Written by the chapter leaders of SSDP Nigeria
On Thursday 29th September 2016, SSDP’s Nigeria chapter held a Model United Nations simulation of a General Assembly meeting at the University of Ibadan, with about 50 total students in attendance. The simulation allowed students to research the drug policies of one country and simulate a general assembly meeting in which recommendations to improve international drug control efforts were introduced. The event was preceded by a training on Tuesday 27th September.
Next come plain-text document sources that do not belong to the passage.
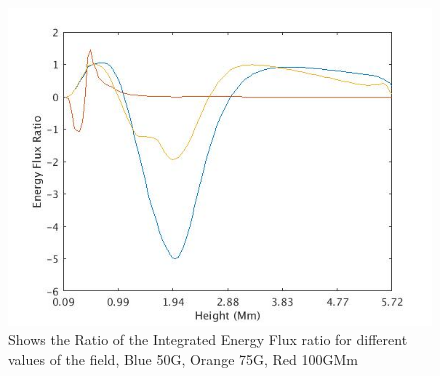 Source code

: \documentclass[twocolumn]{aastex62}
\begin{document}
\begin{figure}
    \label{energyfluxratio_50G_75G_100G_line}
    \centering
    \includegraphics[scale=0.425]{imrescale/energyfluxratio.jpg}
    \caption{Shows the Ratio of the Integrated Energy Flux ratio for different values of the field, Blue 50G, Orange 75G, Red 100GMm}
\end{figure}
\end{document}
To ensure that students became interested in and familiar with drug policies in various regions, we chose the topic “Promoting and Ensuring Non-discriminatory Sensible Drug Policies (SDG 16b).” Each student selected a country to represent, researched their position on drug policy and wrote recommendations to the committee based on this topic
During the simulation, the participants had the opportunity to learn more about global drug policies, which for many of them was their first exposure to the topic. It was great to see so much enthusiasm from participants as many of them were eager to conduct research for their position paper. Learning about how complex and intricate drug policies can be was an eye opener for many of the participants.
During the presentation of position papers, it was amazing to see the diversity and understanding the delegates had on drug policy. The well-researched policies opened the floor for further debate. An interesting point of the debate was the discourse between the delegate of Philippines and the delegate of Colombia. Considering the ongoing crackdown on drug users in the Philippines as a result of the president’s new war on drugs. The delegates of Colombia, Philippines, Costa Rica, showed a lot of depth and understanding of the topic as they tried to persuade the Philippines delegate to reverse his country’s policy.
We hoped that after the simulation on Thursday, students would be more familiar than ever before on the different types of drug policies we have in the world and how reform works at the highest level of international decision making. We also hoped that participants would like to become members of SSDP afterwards.
We are glad for the positive responses that we have received so far from students, and we hope that we get more support from SSDP to ensure that we can sustain programmes like this in the future.